# Task statement:
Pull every line containing "Фурье" from the data.

# Given records:
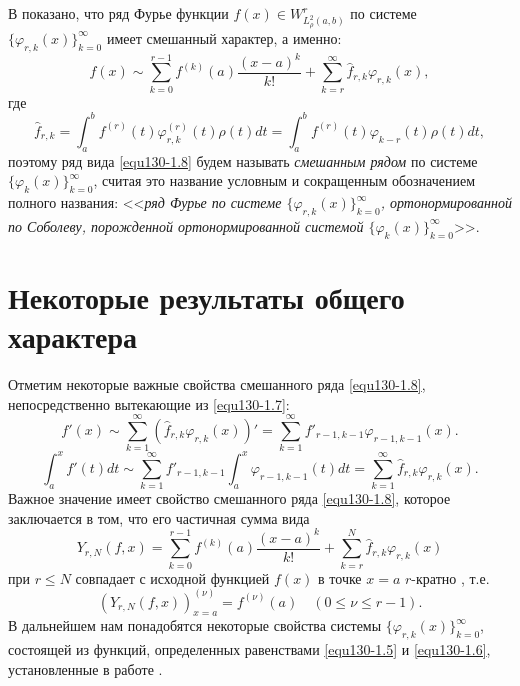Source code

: В \cite{equ130-Shar20} показано,  что ряд Фурье функции $f(x)\in W^r_{L^2_\rho(a,b)}$ по системе  $\{\varphi_{r,k}(x)\}_{k=0}^\infty$ имеет смешанный характер, а именно:
  \begin{equation}\label{equ130-1.8}
f(x)\sim \sum_{k=0}^{r-1} f^{(k)}(a)\frac{(x-a)^k}{k!}+ \sum_{k=r}^\infty \hat f_{r,k}\varphi_{r,k}(x),
\end{equation}
где
  \begin{equation}\label{equ130-1.9}
 \hat f_{r,k}=\int_a^b f^{(r)}(t) \varphi^{(r)}_{r,k}(t)\rho(t)dt=\int_a^b f^{(r)}(t) \varphi_{k-r}(t)\rho(t)dt,
\end{equation}
поэтому ряд  вида \eqref{equ130-1.8} будем  называть \textit{ смешанным рядом} по  системе $\{\varphi_{k}(x)\}_{k=0}^\infty$, считая это название условным и сокращенным обозначением полного названия: <<\textit{ряд Фурье по системе  $\{\varphi_{r,k}(x)\}_{k=0}^\infty$, ортонормированной по Соболеву, порожденной ортонормированной системой $\{\varphi_{k}(x)\}_{k=0}^\infty$}>>.





\section{Некоторые результаты общего характера }

Отметим некоторые важные свойства смешанного ряда \eqref{equ130-1.8}, непосредственно вытекающие из \eqref{equ130-1.7}:
\begin{equation}\label{equ130-2.1}
f'(x)\sim \sum_{k=1}^\infty (\hat f_{r,k}\varphi_{r,k}(x))'= \sum_{k=1}^\infty f'_{r-1,k-1}\varphi_{r-1,k-1}(x).
\end{equation}
\begin{equation}\label{equ130-2.2}
\int_a^xf'(t)dt\sim \sum_{k=1}^\infty f'_{r-1,k-1}\int_a^x\varphi_{r-1,k-1}(t)dt=\sum_{k=1}^\infty \hat f_{r,k}\varphi_{r,k}(x).
\end{equation}
Важное значение имеет свойство  смешанного ряда \eqref{equ130-1.8}, которое заключается в том, что его частичная сумма вида
\begin{equation}\label{equ130-2.3}
Y_{r,N}(f,x)=\sum_{k=0}^{r-1} f^{(k)}(a)\frac{(x-a)^k}{k!}+ \sum_{k=r}^{N} \hat f_{r,k}\varphi_{r,k}(x)
\end{equation}
 при   $r\le N$  совпадает с исходной функцией $f(x)$   в точке $x=a$ $r$-кратно , т.е.
\begin{equation}\label{equ130-2.4}
(Y_{r,N}(f,x))^{(\nu)}_{x=a}=f^{(\nu)}(a)\quad (0\le\nu\le r-1).
\end{equation}
 В дальнейшем нам понадобятся  некоторые  свойства системы $\{\varphi_{r,k}(x)\}_{k=0}^\infty$, состоящей из функций, определенных равенствами   \eqref{equ130-1.5} и \eqref{equ130-1.6}, установленные в работе \cite{equ130-Shar20}.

# Answer section:
: В \cite{equ130-Shar20} показано,  что ряд Фурье функции $f(x)\in W^r_{L^2_\rho(a,b)}$ по системе  $\{\varphi_{r,k}(x)\}_{k=0}^\infty$ имеет смешанный характер, а именно:
поэтому ряд  вида \eqref{equ130-1.8} будем  называть \textit{ смешанным рядом} по  системе $\{\varphi_{k}(x)\}_{k=0}^\infty$, считая это название условным и сокращенным обозначением полного названия: <<\textit{ряд Фурье по системе  $\{\varphi_{r,k}(x)\}_{k=0}^\infty$, ортонормированной по Соболеву, порожденной ортонормированной системой $\{\varphi_{k}(x)\}_{k=0}^\infty$}>>.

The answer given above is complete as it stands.